On 22 January the First-tier tribunal (FTT) handed down judgment in the remitted case of Voyias v IC and Camden Council. Those looking for intelligent insights into the case, and the reasons why it was originally appealed to the Upper Tribunal, and then sent back to the FTT should read the excellent series of posts on the Panopticon blog. I’m here to make a much blunter observation: at the same time a local authority is strongly resisting publishing details of vacant properties, the government appears to be actively promoting similar publication.

At issue  in the FTT was whether the Council should disclose, under the Freedom of Information Act 2000 (FOIA), addresses of vacant properties in its area. The information had been withheld on the basis of the FOIA exemption at section 31(1)(a)

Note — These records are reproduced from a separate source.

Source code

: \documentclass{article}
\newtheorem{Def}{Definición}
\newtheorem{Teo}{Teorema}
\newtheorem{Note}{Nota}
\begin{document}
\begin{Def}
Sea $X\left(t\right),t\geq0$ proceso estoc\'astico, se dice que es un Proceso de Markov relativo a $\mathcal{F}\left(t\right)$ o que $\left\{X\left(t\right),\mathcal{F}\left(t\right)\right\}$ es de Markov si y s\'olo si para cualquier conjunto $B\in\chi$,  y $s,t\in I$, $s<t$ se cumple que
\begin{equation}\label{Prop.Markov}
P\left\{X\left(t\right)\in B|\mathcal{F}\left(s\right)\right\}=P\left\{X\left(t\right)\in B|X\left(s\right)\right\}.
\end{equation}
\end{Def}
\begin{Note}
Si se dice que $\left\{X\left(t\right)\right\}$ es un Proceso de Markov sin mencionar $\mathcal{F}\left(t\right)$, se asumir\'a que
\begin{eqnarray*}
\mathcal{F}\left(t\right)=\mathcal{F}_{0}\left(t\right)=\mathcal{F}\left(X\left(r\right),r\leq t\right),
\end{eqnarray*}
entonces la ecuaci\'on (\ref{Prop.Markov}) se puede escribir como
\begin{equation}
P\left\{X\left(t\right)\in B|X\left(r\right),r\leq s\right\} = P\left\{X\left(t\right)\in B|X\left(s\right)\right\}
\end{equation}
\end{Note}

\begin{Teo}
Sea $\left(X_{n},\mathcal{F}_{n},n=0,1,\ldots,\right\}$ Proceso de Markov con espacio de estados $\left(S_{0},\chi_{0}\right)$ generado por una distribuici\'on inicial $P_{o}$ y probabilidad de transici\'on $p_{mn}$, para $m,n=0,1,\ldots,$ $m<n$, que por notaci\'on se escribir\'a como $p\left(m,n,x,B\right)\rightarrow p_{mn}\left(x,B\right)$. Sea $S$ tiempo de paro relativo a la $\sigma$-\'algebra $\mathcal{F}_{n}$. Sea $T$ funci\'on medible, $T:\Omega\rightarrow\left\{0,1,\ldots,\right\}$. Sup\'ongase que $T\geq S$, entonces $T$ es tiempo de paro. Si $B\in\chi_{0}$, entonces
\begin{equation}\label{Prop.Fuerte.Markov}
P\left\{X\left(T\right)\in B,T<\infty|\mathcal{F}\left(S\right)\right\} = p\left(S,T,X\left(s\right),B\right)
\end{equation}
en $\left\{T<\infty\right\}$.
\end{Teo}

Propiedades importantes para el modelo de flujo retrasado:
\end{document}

disclosure…would, or would be likely to, prejudice…the prevention or detection of crime

The FTT had little difficulty (having been bound by the Upper Tribunal to consider indirect consequences of disclosure on the prevention of crime) in finding the exemption was engaged, holding that

releasing the requested information would increase squatting and that there would be an increase in the instances of various types of criminal activity directly connected to it*

When it came to the balance of public interest factors (section 31 being a qualified FOIA exemption) the only real factor pleaded in favour of disclosure was

The need to ensure that the Council takes appropriate measures to bring empty property back into use

And the FTT, at paragraph 55, afforded it “relatively small weight”.

Against disclosure were the following (not all of them accepted by the FTT, it should be said)

The inherent public interest in the prevention of all crimes…; The cost of securing properties vulnerable to squatting and repairing damage resulting from it, whether that cost falls on the private or public purse; The cost of evicting squatters; The potential detrimental impact on those directly affected by criminal damage; The impact on the community in the vicinity of a squatted property; The problems faced by Council staff having to deal with squatting and its consequences; The impact on police resources; The direct financial cost caused by property stripping.

Fine. FTT found the exemption engaged and that the public interest favoured non-disclosure of empty, unused properties. As John Murray has pointed out to me, this is somewhat surprising given that it also appears that many other local authorities have had little concern about disclosing similar information.

And one wonders why, if such prejudice would or would clearly be likely to arise, the government two days later launched  a website called Find Me Some Government Space. Launching it Chloe Smith, Minister for Political and Constitutional Reform, (what a grand title) said

…we will have a number of properties both owned and rented that we need to do more with. Not only will this website help to save government money but we will see new opportunities, jobs and growth in local economies as new life is brought into empty, unused properties. [emphasis added, naturally]

These sentiments were, oddly, not reflected by the then Housing Minister Grant Shapps, when the initial FTT ruling was made.He said it was a “bizarre decision that flies in the face of common sense” and that publishing details of empty properties “in other areas has led to the numbers of squats doubling”.

Now – and I concede they are not residential – within seconds, using “Find Me Some Government Space”, I’d found a list of 30 properties for sale within a 20km radius of Camden Council’s offices. It’s not clear if they’re currently empty and unused, but the words of the Minister imply that those are the sort of buildings which will be on “Find Me Some Government Space”. Moreover, as the government clearly thinks bringing new life into empty, unused properties is connected to the creation of jobs and economic growth, will they be encouraging councils to disclose the very type of information this Council sought so hard to avoid disclosing?

*At the time of the request, squatting in residential properties was not a criminal offence, something that has now changed with the enactment of section 144 of the Legal Aid, Sentencing and Punishment of Offenders Act.